Chinese authorities have the policy space to tackle economic downside risks, but the counter measures need to be consistent with the structural rebalancing of the country’s economy in the longer term, the World Bank said on Thursday.
The bank maintained its prediction that China’s economy will grow at a rate of 6.1 percent this year, before moderating to a projected rate of 5.9 percent in 2020 in its updated research released in December, unchanged from the previous forecast in October.
The moderate industrial growth and external risks may add to the pressure of a growth slowdown in the short term, the December edition of China Economic Update, said a brief report released by the bank.
China’s GDP growth slowed to 6 percent year-on-year in the first three quarters of 2019, down from 6.6 percent in 2018. The slowdown featured a deceleration in investment growth and weaker investor confidence amid heightened trade policy uncertainty.
The “Phase One” trade agreement between China and the United States has boosted market confidence, and analysts expect the good news can avoid further escalation of trade disputes and lead to higher trade flows.
A permanent resolution of bilateral trade tensions would be essential to reduce the negative impacts on the world’s second largest economy, said the World Bank.
Other external risks include a sharper-than-expected slowdown in major economies, particularly in parts of Europe, and weaker global trade and investment, it said.
Domestically, growth may suffer from the potential adverse effects of financial de-risking in the short term, given its asymmetric impact on private sector financing and the risk of a disorderly unwinding of excessive leverage, the bank explained.
“Policies need to be carefully balanced to reduce cyclical risks to growth while staying the course on the necessary deleveraging of the economy,” said Martin Raiser, World Bank country director for China. “This may require tolerating slower but safer growth in the short term.”

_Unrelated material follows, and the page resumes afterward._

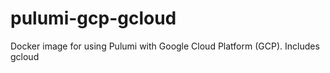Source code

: # pulumi-gcp-gcloud
Docker image for using Pulumi with Google Cloud Platform (GCP). Includes gcloud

“If downside risks lead to a sharp reduction in growth, the authorities have policy space to act, but this needs to be done in a way that is consistent with the desired rebalancing of the economy toward consumption, services, and private investment and with reducing financial and corporate sector risks,” Raiser said.
The annual Central Economic Work Conference has just concluded last week, which set the basic policy tone for next year. It leaves plenty of flexibility in terms of actual policy implementation and the growth target is still highly important, said Song Yu, chief economist of Beijing Gao Hua Securities Co Ltd.
Infrastructure investment, as Song mentioned, is expected to be the major driving force to support the economy and avoid a sharp slowdown.